SOME SCRAPS FROM AN ESSAY ON "SOUND AND SILENCE" WRITTEN IN THE LATTER HALF OF THIS MONTH,—DECEMBER, 1838[44]

As the truest society approaches always nearer to solitude, so the most excellent speech finally falls into silence. We go about to find Solitude and Silence, as though they dwelt only in distant glens and the depths of the forest, venturing out from these fastnesses at midnight. Silence _was_, say we, before ever the world was, as if creation had displaced her, and were not her visible framework and foil. It is only favorite dells that she deigns to frequent, and we dream not that she is then imported into them when we wend thither, as Selden's butcher busied himself with looking after his knife, when he had it in his mouth. For where man is, there is Silence.

* * * * *

Silence is the communing of a conscious soul with itself. If the soul attend for a moment to its own infinity, then and there is silence. She is audible to all men, at all times, in all places, and if we will we may always hearken to her admonitions.

* * * * *

Silence is ever less strange than noise, lurking amid the boughs of the hemlock or pine just in proportion as we find ourselves there.

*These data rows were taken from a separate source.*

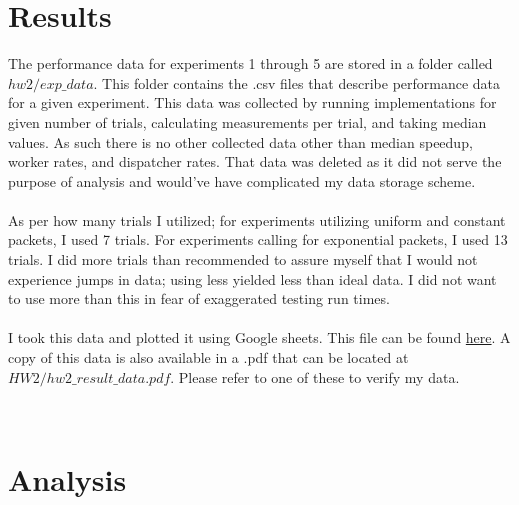 \documentclass[]{article}
\begin{document}
\section{Results}
The performance data for experiments 1 through 5 are stored in a folder called $hw2/exp\_data$. This folder contains the .csv files that describe performance data for a given experiment. This data was collected by running implementations for given number of trials, calculating measurements per trial, and taking median values. As such there is no other collected data other than median speedup, worker rates, and dispatcher rates. That data was deleted as it did not serve the purpose of analysis and would've have complicated my data storage scheme.
\\\\
As per how many trials I utilized; for experiments utilizing uniform and constant packets, I used 7 trials. For experiments calling for exponential packets, I used 13 trials. I did more trials than recommended to assure myself that I would not experience jumps in data; using less yielded less than ideal data. I did not want to use more than this in fear of exaggerated testing run times.
\\\\
I took this data and plotted it using Google sheets. This file can be found \href{https://docs.google.com/spreadsheets/d/1Vw1P-lnHN_f6wwxxaazGUFCf4o0oCOopKKm607_WKG0/edit?usp=sharing}{here}. A copy of this data is also available in a .pdf that can be located at $HW2/hw2\_result\_data.pdf$. Please refer to one of these to verify my data.

\

\section{Analysis}
\end{document}

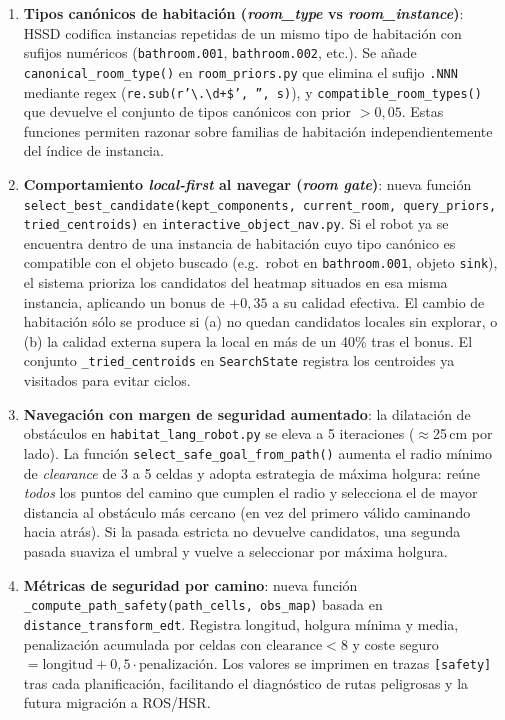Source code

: \documentclass[11pt,a4paper]{article}
\begin{document}
\begin{enumerate}
  \item \textbf{Tipos canónicos de habitación (\textit{room\_type} vs
        \textit{room\_instance})}: HSSD codifica instancias repetidas de un mismo
        tipo de habitación con sufijos numéricos (\texttt{bathroom.001},
        \texttt{bathroom.002}, etc.). Se añade \texttt{canonical\_room\_type()} en
        \texttt{room\_priors.py} que elimina el sufijo \texttt{.NNN} mediante regex
        (\texttt{re.sub(r'\textbackslash.\textbackslash d+\$', '', s)}), y
        \texttt{compatible\_room\_types()} que devuelve el conjunto de tipos
        canónicos con prior $>0{,}05$. Estas funciones permiten razonar sobre
        familias de habitación independientemente del índice de instancia.

  \item \textbf{Comportamiento \textit{local-first} al navegar (\textit{room gate})}:
        nueva función \texttt{select\_best\_candidate(kept\_components, current\_room,
        query\_priors, tried\_centroids)} en \texttt{interactive\_object\_nav.py}. Si
        el robot ya se encuentra dentro de una instancia de habitación cuyo tipo
        canónico es compatible con el objeto buscado (e.g.\ robot en
        \texttt{bathroom.001}, objeto \texttt{sink}), el sistema prioriza los
        candidatos del heatmap situados en esa misma instancia, aplicando un bonus de
        $+0{,}35$ a su calidad efectiva. El cambio de habitación sólo se produce si
        (a) no quedan candidatos locales sin explorar, o (b) la calidad externa supera
        la local en más de un 40\% tras el bonus. El conjunto
        \texttt{\_tried\_centroids} en \texttt{SearchState} registra los centroides ya
        visitados para evitar ciclos.

  \item \textbf{Navegación con margen de seguridad aumentado}: la dilatación de
        obstáculos en \texttt{habitat\_lang\_robot.py} se eleva a 5 iteraciones
        ($\approx$25\,cm por lado). La función
        \texttt{select\_safe\_goal\_from\_path()} aumenta el radio mínimo de
        \textit{clearance} de 3 a 5 celdas y adopta estrategia de máxima holgura:
        reúne \emph{todos} los puntos del camino que cumplen el radio y selecciona el
        de mayor distancia al obstáculo más cercano (en vez del primero válido caminando
        hacia atrás). Si la pasada estricta no devuelve candidatos, una segunda pasada
        suaviza el umbral y vuelve a seleccionar por máxima holgura.

  \item \textbf{Métricas de seguridad por camino}: nueva función
        \texttt{\_compute\_path\_safety(path\_cells, obs\_map)} basada en
        \texttt{distance\_transform\_edt}. Registra longitud, holgura mínima y media,
        penalización acumulada por celdas con $\text{clearance} < 8$ y coste seguro
        $= \text{longitud} + 0{,}5 \cdot \text{penalización}$. Los valores se imprimen
        en trazas \texttt{[safety]} tras cada planificación, facilitando el diagnóstico
        de rutas peligrosas y la futura migración a ROS/HSR.


\end{enumerate}
\end{document}
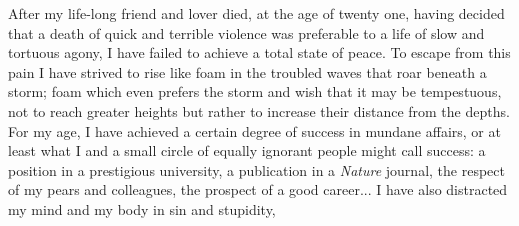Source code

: \documentclass[a4paper, 12pt]{article}
\begin{document}
After my life-long friend and lover died, at the age of twenty one, having
decided that a death of quick and terrible violence was preferable to a life of
slow and tortuous agony, I have failed to achieve a total state of peace. To
escape from this pain I have strived to rise like foam in the troubled waves
that roar beneath a storm; foam which even prefers the storm and wish that it
may be tempestuous, not to reach greater heights but rather to increase their
distance from the depths. For my age, I have achieved a certain degree of
success in mundane affairs, or at least what I and a small circle of equally
ignorant people might call success: a position in a prestigious university,
a publication in a \textit{Nature} journal, the respect of my pears and
colleagues, the prospect of a good career... I have also distracted my mind and
my body in sin and stupidity, 
\end{document}
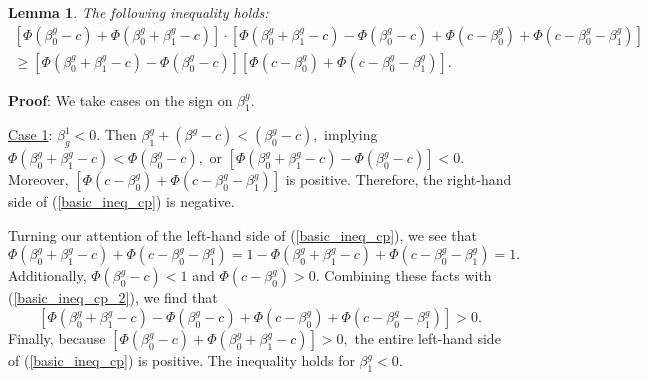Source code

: \documentclass[11pt]{article}
\newtheorem{lemma}{Lemma}
\begin{document}
\begin{appendices}
\begin{refsection}
\begin{lemma}
The following inequality holds: 
\begin{multline}\label{basic_ineq_cp}
\left[\Phi(\beta^g_0 - c) + \Phi(\beta^g_0 + \beta^g_1 - c) \right] \cdot \left[\Phi(\beta_0^g + \beta_1^g - c) - \Phi(\beta_0^g - c) + \Phi(c - \beta^g_0) + \Phi(c - \beta_0^g - \beta_1^g) \right] \\ \geq \left[\Phi(\beta_0^g + \beta_1^g - c) - \Phi(\beta_0^g - c)\right]\left[\Phi(c - \beta^g_0) + \Phi(c - \beta_0^g - \beta_1^g)\right].
\end{multline}
\end{lemma}
\textbf{Proof}: We take cases on the sign on $\beta^g_1$.

\noindent
\underline{Case 1}: $\beta^1_g < 0$. Then $ \beta^g_1 + (\beta^g - c) < (\beta^g_0 - c),$ implying $\Phi(\beta^g_0 + \beta^g_1 - c) < \Phi(\beta^g_0 - c),$ or $[\Phi(\beta^g_0 + \beta^g_1 - c) - \Phi(\beta^g_0 - c)] < 0.$ Moreover, $[\Phi(c - \beta^g_0) + \Phi(c - \beta_0^g - \beta_1^g)]$ is positive. Therefore, the right-hand side of (\ref{basic_ineq_cp}) is negative.

Turning our attention of the left-hand side of (\ref{basic_ineq_cp}), we see that
\begin{equation}\label{basic_ineq_cp_2}
\Phi(\beta^g_0 + \beta^g_1 - c) + \Phi( c - \beta^g_0 - \beta^g_1) = 1 -\Phi(\beta^g_0 + \beta^g_1 - c) + \Phi( c - \beta^g_0 - \beta^g_1) = 1.
\end{equation}
Additionally, $\Phi(\beta^g_0 - c) < 1$ and $ \Phi(c - \beta^g_0) > 0$. Combining these facts with (\ref{basic_ineq_cp_2}), we find that
$$ \left[\Phi(\beta_0^g + \beta_1^g - c) - \Phi(\beta_0^g - c) + \Phi(c - \beta^g_0) + \Phi(c - \beta_0^g - \beta_1^g) \right] > 0. $$ Finally, because $\left[\Phi(\beta^g_0 - c) + \Phi(\beta^g_0 + \beta^g_1 - c) \right] > 0,$ the entire left-hand side of (\ref{basic_ineq_cp}) is positive. The inequality holds for $\beta^g_1 < 0$.


\end{refsection}
\end{appendices}
\end{document}
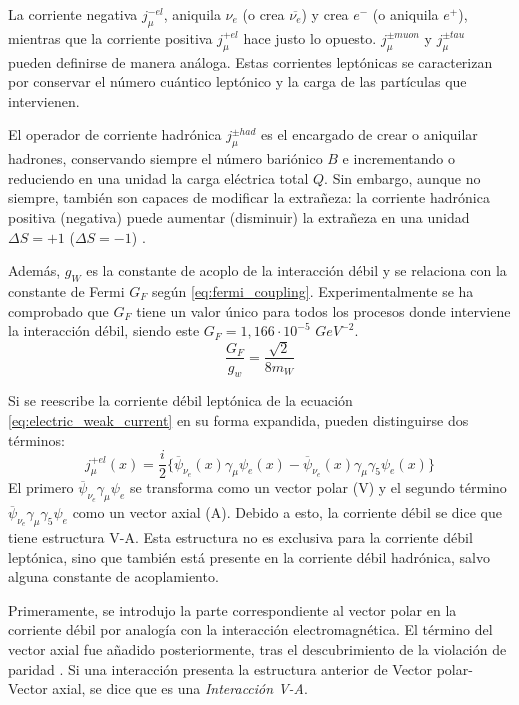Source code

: La corriente negativa $j_{\mu }^{-el}$, aniquila $\nu_e$ (o crea $\overline{\nu_e}$) y crea $e^-$ (o aniquila $e^+$), mientras que la corriente positiva $j_{\mu }^{+el}$ hace justo lo opuesto. $j_{\mu }^{\pm muon}$ y $j_{\mu }^{\pm tau}$ pueden definirse de manera análoga. Estas corrientes leptónicas se caracterizan por conservar el número cuántico leptónico y la carga de las partículas que intervienen. 

El operador de corriente hadrónica $j_{\mu} ^{\pm had}$ es el encargado de crear o aniquilar hadrones, conservando siempre el número bariónico $B$ e incrementando o reduciendo en una unidad la carga eléctrica total $Q$. Sin embargo, aunque no siempre, también son capaces de modificar la extrañeza: la corriente hadrónica positiva (negativa) puede aumentar (disminuir) la extrañeza en una unidad $\Delta S = +1$ ($\Delta S = -1$) \cite{notas2020}.

Además, $g_W$ es la constante de acoplo de la interacción débil y se relaciona con la constante de Fermi $G_F$ según \ref{eq:fermi_coupling}. Experimentalmente se ha comprobado que $G_F$ tiene un valor único para todos los procesos donde interviene la interacción débil, siendo este $G_{F}=1,166 \cdot 10^{-5}$ $GeV^{−2}$.
\begin{equation}
\dfrac{G_{F}}{g_{w}}=\dfrac{\sqrt{2}}{8m_{W}}\label{eq:fermi_coupling}
\end{equation}

Si se reescribe la corriente débil leptónica de la ecuación \ref{eq:electric_weak_current} en su forma expandida, pueden distinguirse dos términos:
\begin{equation}
j_{\mu}^{+el}\left(x\right)= \dfrac{i}{2} \{ \overline{\psi}_{{\nu}_{e}}\left(x\right)\gamma _{\mu}\psi_{e}\left( x\right)- \overline{\psi}_{{\nu}_{e}}\left(x\right)\gamma _{\mu}\gamma_{5}\psi_{e}\left( x\right) \}
\end{equation}
El primero $\overline{\psi}_{{\nu}_{e}}\gamma _{\mu}\psi_{e}$ se transforma como un vector polar (V) y el segundo término $\overline{\psi}_{{\nu}_{e}}\gamma _{\mu}\gamma_{5}\psi_{e}$ como un vector axial (A). Debido a esto, la corriente débil se dice que tiene estructura V-A. Esta estructura no es exclusiva para la corriente débil leptónica, sino que también está presente en la corriente débil hadrónica, salvo alguna constante de acoplamiento. 

Primeramente, se introdujo la parte correspondiente al vector polar en la corriente débil por analogía con la interacción electromagnética. El término del vector axial fue añadido posteriormente, tras el descubrimiento de la violación de paridad \cite{Paschos}. Si una interacción presenta la estructura anterior de Vector polar- Vector axial, se dice que es una \textit{Interacción V-A}.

The nuthatch, tapping the upright trunks by our side, is only a partial spokesman for the solemn stillness.

* * * * *

She is always at hand with her wisdom, by roadsides and street corners; lurking in belfries, the cannon's mouth, and the wake of the earthquake; gathering up and fondling their puny din in her ample bosom.

* * * * *

Those divine sounds which are uttered to our inward ear—which are breathed in with the zephyr or reflected from the lake—come to us noiselessly, bathing the temples of the soul, as we stand motionless amid the rocks.

* * * * *

The halloo is the creature of walls and mason work; the whisper is fittest in the depths of the wood, or by the shore of the lake; but silence is best adapted to the acoustics of space.

* * * * *

All sounds are her servants and purveyors, proclaiming not only that their mistress is, but is a rare mistress, and earnestly to be sought after. Behind the most distinct and significant hovers always a more significant silence which floats it. The thunder is only our signal gun, that we may know what communion awaits us. Not its dull sound, but the infinite expansion of our being which ensues, we praise and unanimously name sublime.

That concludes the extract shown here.